What you are asked to do –
Copy exactly, and only, the lines from the one containing "--autoplay --autoplay-delay 6000" through the last line of the records below.

Records from a collection
==============================
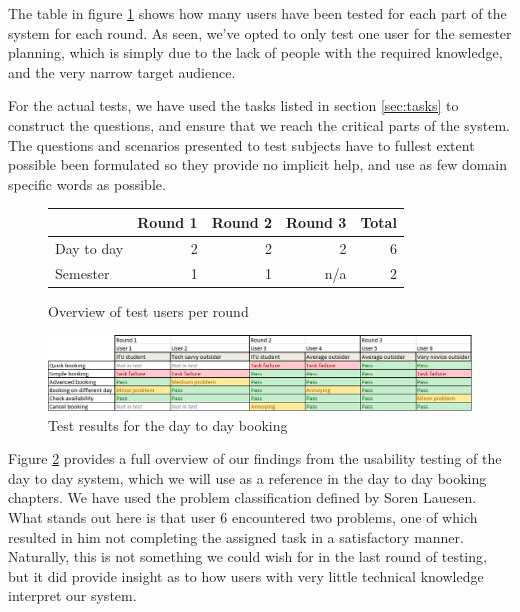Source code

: The table in figure \ref{fig:usa_users} shows how many users have been tested for each part of the system for each round. As seen, we've opted to only test one user for the semester planning, which is simply due to the lack of people with the required knowledge, and the very narrow target audience.

For the actual tests, we have used the tasks listed in section \ref{sec:tasks} to construct the questions, and ensure that we reach the critical parts of the system. The questions and scenarios presented to test subjects have to fullest extent possible been formulated so they provide no implicit help, and use as few domain specific words as possible.\cite{lauesen}

\begin{figure}[htb]
\begin{center}
\leavevmode
	\begin{tabular}{|l|r|r|r||r|}
		\hline
		 & Round 1 & Round 2 & Round 3 & Total \\ \hline
		Day to day & 2 & 2 & 2 & 6\\ \hline
		Semester & 1 & 1 & n/a & 2 \\ \hline
	\end{tabular}
\end{center}
\caption{Overview of test users per round}
\label{fig:usa_users}
\end{figure}

\begin{figure}[htb]
\begin{center}
\leavevmode
\includegraphics[width=1\textwidth]{images/result_day}
\end{center}
\caption{Test results for the day to day booking}
\label{fig:results_day}
\end{figure}

Figure \ref{fig:results_day} provides a full overview of our findings from the usability testing of the day to day system, which we will use as a reference in the day to day booking chapters. We have used the problem classification defined by Soren Lauesen\cite{lauesen}.\\
What stands out here is that user 6 encountered two problems, one of which resulted in him not completing the assigned task in a satisfactory manner. Naturally, this is not something we could wish for in the last round of testing, but it did provide insight as to how users with very little technical knowledge interpret our system.

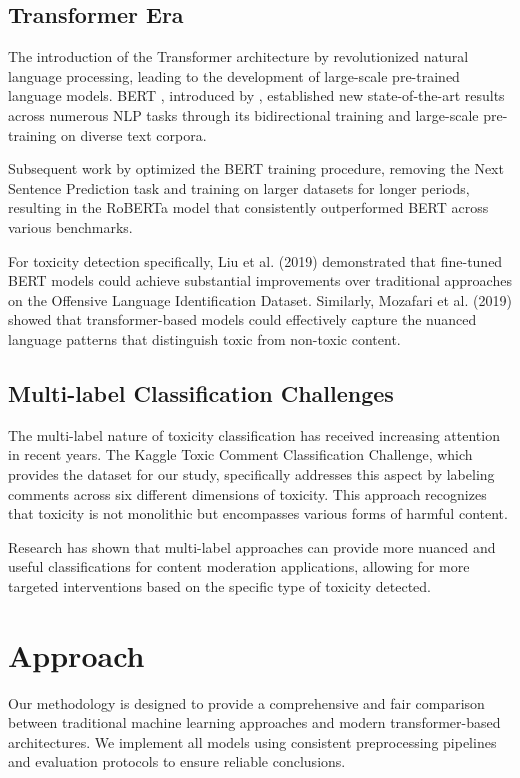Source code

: \documentclass[11pt]{article}
\begin{document}
\subsection{Transformer Era}

The introduction of the Transformer architecture by \citet{vaswani2017attention} revolutionized natural language processing, leading to the development of large-scale pre-trained language models. BERT \cite{bert}, introduced by \citet{bert}, established new state-of-the-art results across numerous NLP tasks through its bidirectional training and large-scale pre-training on diverse text corpora.

Subsequent work by \citet{roberta} optimized the BERT training procedure, removing the Next Sentence Prediction task and training on larger datasets for longer periods, resulting in the RoBERTa model that consistently outperformed BERT across various benchmarks.

For toxicity detection specifically, Liu et al. (2019) demonstrated that fine-tuned BERT models could achieve substantial improvements over traditional approaches on the Offensive Language Identification Dataset. Similarly, Mozafari et al. (2019) showed that transformer-based models could effectively capture the nuanced language patterns that distinguish toxic from non-toxic content.

\subsection{Multi-label Classification Challenges}

The multi-label nature of toxicity classification has received increasing attention in recent years. The Kaggle Toxic Comment Classification Challenge, which provides the dataset for our study, specifically addresses this aspect by labeling comments across six different dimensions of toxicity. This approach recognizes that toxicity is not monolithic but encompasses various forms of harmful content.

Research has shown that multi-label approaches can provide more nuanced and useful classifications for content moderation applications, allowing for more targeted interventions based on the specific type of toxicity detected.

\section{Approach}

Our methodology is designed to provide a comprehensive and fair comparison between traditional machine learning approaches and modern transformer-based architectures. We implement all models using consistent preprocessing pipelines and evaluation protocols to ensure reliable conclusions.
\end{document}
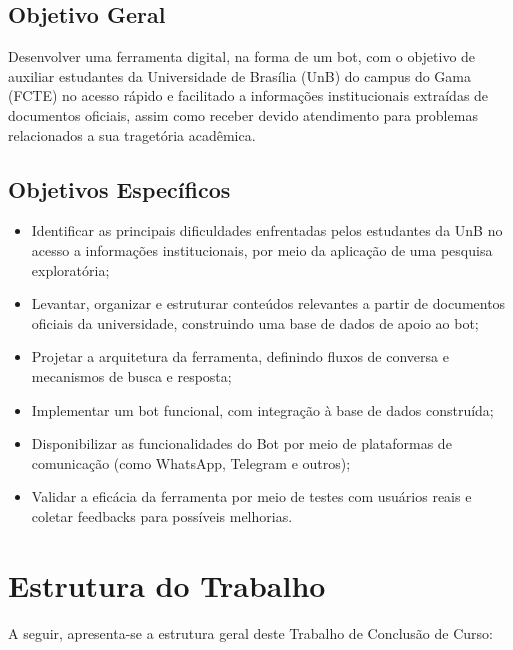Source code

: \subsection{Objetivo Geral}

Desenvolver uma ferramenta digital, na forma de um bot, com o objetivo de auxiliar estudantes da Universidade de Brasília (UnB) do campus do Gama (FCTE) no acesso rápido e facilitado a informações institucionais extraídas de documentos oficiais, assim como receber devido atendimento para problemas relacionados a sua tragetória acadêmica.

\subsection{Objetivos Específicos}

\begin{itemize}
    \item Identificar as principais dificuldades enfrentadas pelos estudantes da UnB no acesso a informações institucionais, por meio da aplicação de uma pesquisa exploratória;
    
    \item Levantar, organizar e estruturar conteúdos relevantes a partir de documentos oficiais da universidade, construindo uma base de dados de apoio ao bot;
    
    \item Projetar a arquitetura da ferramenta, definindo fluxos de conversa e mecanismos de busca e resposta;
    
    \item Implementar um bot funcional, com integração à base de dados construída;
    
    \item Disponibilizar as funcionalidades do Bot por meio de plataformas de comunicação (como WhatsApp, Telegram e outros);
    
    \item Validar a eficácia da ferramenta por meio de testes com usuários reais e coletar feedbacks para possíveis melhorias.
\end{itemize}

\section{Estrutura do Trabalho}

A seguir, apresenta-se a estrutura geral deste Trabalho de Conclusão de Curso:

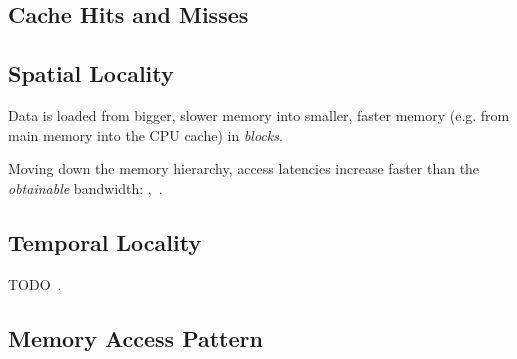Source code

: \subsection{Cache Hits and Misses}

\subsection{Spatial Locality}
Data is loaded from bigger, slower memory into smaller, faster memory (e.g. from main
memory into the CPU cache) in \emph{blocks}.

Moving down the memory hierarchy, access latencies increase faster than the
\emph{obtainable} bandwidth: ,~\cite[2]{afmh}.


\subsection{Temporal Locality}
TODO~\cite{drepper2007}.

\subsection{Memory Access Pattern}
\label{sec:map}

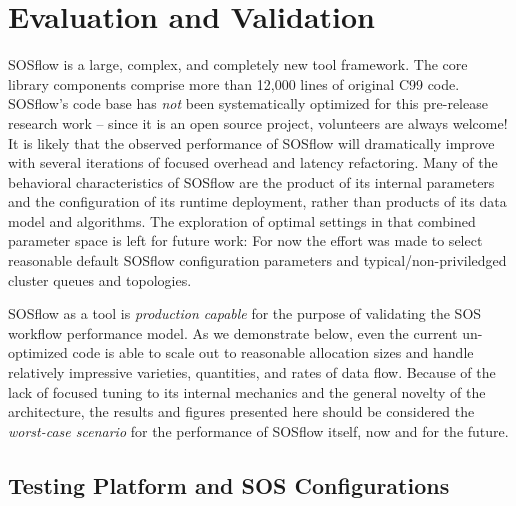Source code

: 
\section{Evaluation and Validation}

SOSflow is a large, complex, and completely new tool framework. The
core library components comprise more than 12,000 lines of original
C99 code. SOSflow's code base has \textit{not} been systematically
optimized for this pre-release research work -- since it is an open
source project, volunteers are always welcome! It is likely that the
observed performance of SOSflow will dramatically improve with several
iterations of focused overhead and latency refactoring. Many of the
behavioral characteristics of SOSflow are the product of its internal
parameters and the configuration of its runtime deployment, rather
than products of its data model and algorithms. The exploration of
optimal settings in that combined parameter space is left for future
work: For now the effort was made to select reasonable default SOSflow
configuration parameters and typical/non-priviledged cluster
queues and topologies.

SOSflow as a tool is \textit{production capable} for the purpose of
validating the SOS workflow performance model. As we demonstrate
below, even the current un-optimized code is able to scale out to
reasonable allocation sizes and handle relatively impressive
varieties, quantities, and rates of data flow. Because of the lack of
focused tuning to its internal mechanics and the general novelty of
the architecture, the results and figures presented here should be
considered the \textit{worst-case scenario} for the performance of
SOSflow itself, now and for the future.


\subsection{Testing Platform and SOS Configurations}




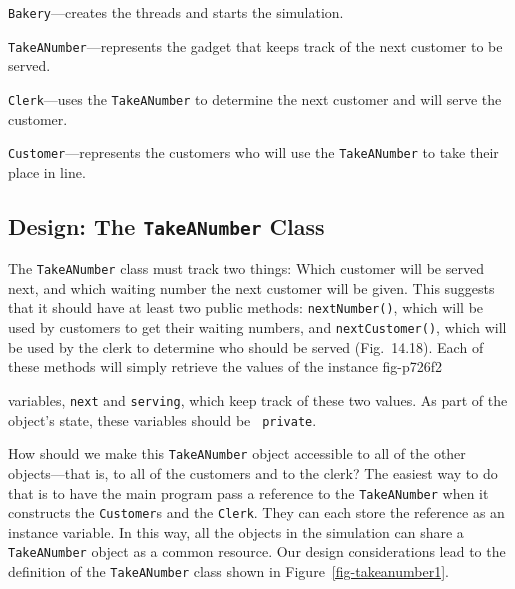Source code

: \begin{BL}
\item  {\tt Bakery}---creates the threads and starts
the \mbox{simulation.}
\item  {\tt TakeANumber}---represents the gadget that keeps track of the
next customer to be served.
\item  {\tt Clerk}---uses the {\tt TakeANumber} to determine the
next customer and will serve the customer.
\item  {\tt Customer}---represents the customers who will use
the {\tt TakeANumber} to take their place in line.
\end{BL}


\subsection{Design: The {\tt TakeANumber} Class}
\noindent The {\tt TakeANumber} class must track two things: Which
customer will be served next, and which waiting number the next
customer will be given.  This suggests that it should have at least two
public methods: {\tt nextNumber()}, which will be used by customers to
get their waiting numbers, and {\tt nextCustomer()}, which will be used
by the clerk to determine who should be served (Fig.~14.18).
Each of these methods will simply retrieve the values of the instance
{fig-p726f2}

variables, {\tt next} and {\tt serving}, which keep track of these two
values.  As part of the object's state, these variables should be {\tt
private}.


How should we make this {\tt TakeANumber} object accessible to all of
the other objects---that is, to all of the customers and to the
clerk?  The easiest way to do that is to have the main program pass a
reference to the {\tt TakeANumber} when it constructs the
{\tt Customer}s and the {\tt Clerk}.  They can each store the reference as
an instance variable.   In this way, all the objects in the simulation
can share a {\tt TakeANumber} object as a common resource.
Our design considerations lead to the definition of
the {\tt TakeANumber} class shown in Figure~\ref{fig-takeanumber1}.


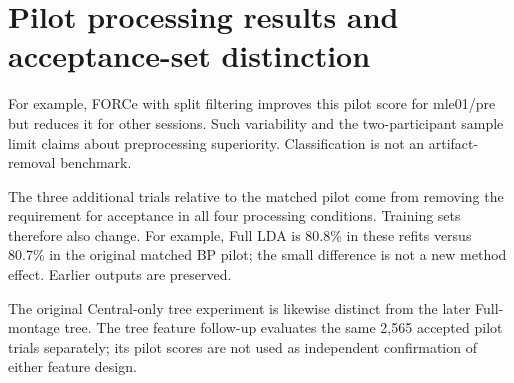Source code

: \documentclass[11pt,a4paper]{article}
\begin{document}
\clearpage
\section{Pilot processing results and acceptance-set distinction}\label{app:pilot}
\begin{table}[H]\centering\small\setlength{\tabcolsep}{4pt}

\caption{Full-montage 100 ms LDA BA (\%) for each matched pilot session. Conditions are defined in Table~\ref{tab:pilot_processing}. All use the same 2,562 trial IDs, so changes here do not arise from different accepted trial sets.}\label{tab:pilot_sessions}
\end{table}
For example, FORCe with split filtering improves this pilot score for mle01/pre but reduces it for other sessions. Such variability and the two-participant sample limit claims about preprocessing superiority. Classification is not an artifact-removal benchmark.

\begin{table}[H]\centering\small

\caption{The two pilots refitted under the later \emph{all-accepted no-FORCe} protocol: 2,565 trials, six sessions. Percentages except AUC. These rows accompany the fixed validation results but are not counted among the 23 validation participants.}\label{tab:pilot_refit}
\end{table}
The three additional trials relative to the matched pilot come from removing the requirement for acceptance in all four processing conditions. Training sets therefore also change. For example, Full LDA is 80.8\% in these refits versus 80.7\% in the original matched BP pilot; the small difference is not a new method effect. Earlier outputs are preserved.

The original Central-only tree experiment is likewise distinct from the later Full-montage tree. The tree feature follow-up evaluates the same 2,565 accepted pilot trials separately; its pilot scores are not used as independent confirmation of either feature design.
\end{document}
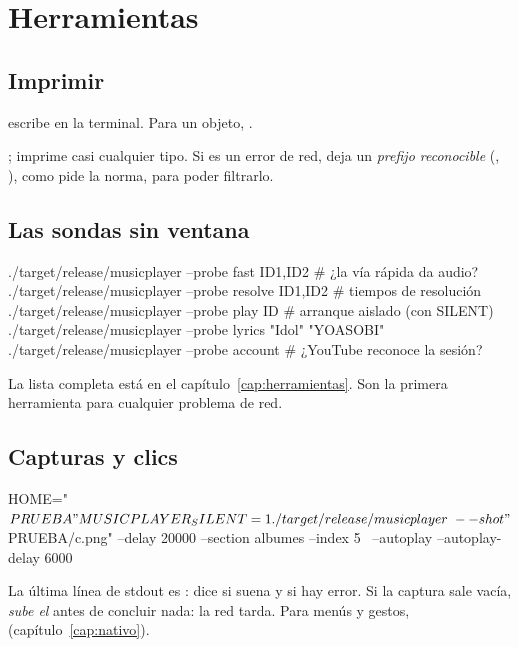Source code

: \section{Herramientas}

\subsection{Imprimir}

\begin{description}[style=nextline, leftmargin=0pt]
  \item[En QML]  escribe en la terminal. Para un objeto,
  .
  \item[En Rust] ;  imprime casi cualquier tipo.
  Si es un error de red, deja un \emph{prefijo reconocible} (, ), como pide la norma, para poder filtrarlo.
\end{description}

\subsection{Las sondas sin ventana}

\begin{terminal}
./target/release/musicplayer --probe fast ID1,ID2     # ¿la vía rápida da audio?
./target/release/musicplayer --probe resolve ID1,ID2  # tiempos de resolución
./target/release/musicplayer --probe play ID          # arranque aislado (con SILENT)
./target/release/musicplayer --probe lyrics "Idol" "YOASOBI"
./target/release/musicplayer --probe account          # ¿YouTube reconoce la sesión?
\end{terminal}

La lista completa está en el capítulo~\ref{cap:herramientas}. Son la primera herramienta
para cualquier problema de red.

\subsection{Capturas y clics}

\begin{terminal}
HOME="$PRUEBA" MUSICPLAYER_SILENT=1 ./target/release/musicplayer \
  --shot "$PRUEBA/c.png" --delay 20000 --section albumes --index 5 \
  --autoplay --autoplay-delay 6000
\end{terminal}

La última línea de stdout es : dice si suena y si hay error. Si la captura
sale vacía, \emph{sube el } antes de concluir nada: la red tarda. Para menús y
gestos, \cod{MUSICPLAYER_DEBUG_CLICK} (capítulo~\ref{cap:nativo}).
==============================
Solution –
  --autoplay --autoplay-delay 6000
\end{terminal}

La última línea de stdout es : dice si suena y si hay error. Si la captura
sale vacía, \emph{sube el } antes de concluir nada: la red tarda. Para menús y
gestos, \cod{MUSICPLAYER_DEBUG_CLICK} (capítulo~\ref{cap:nativo}).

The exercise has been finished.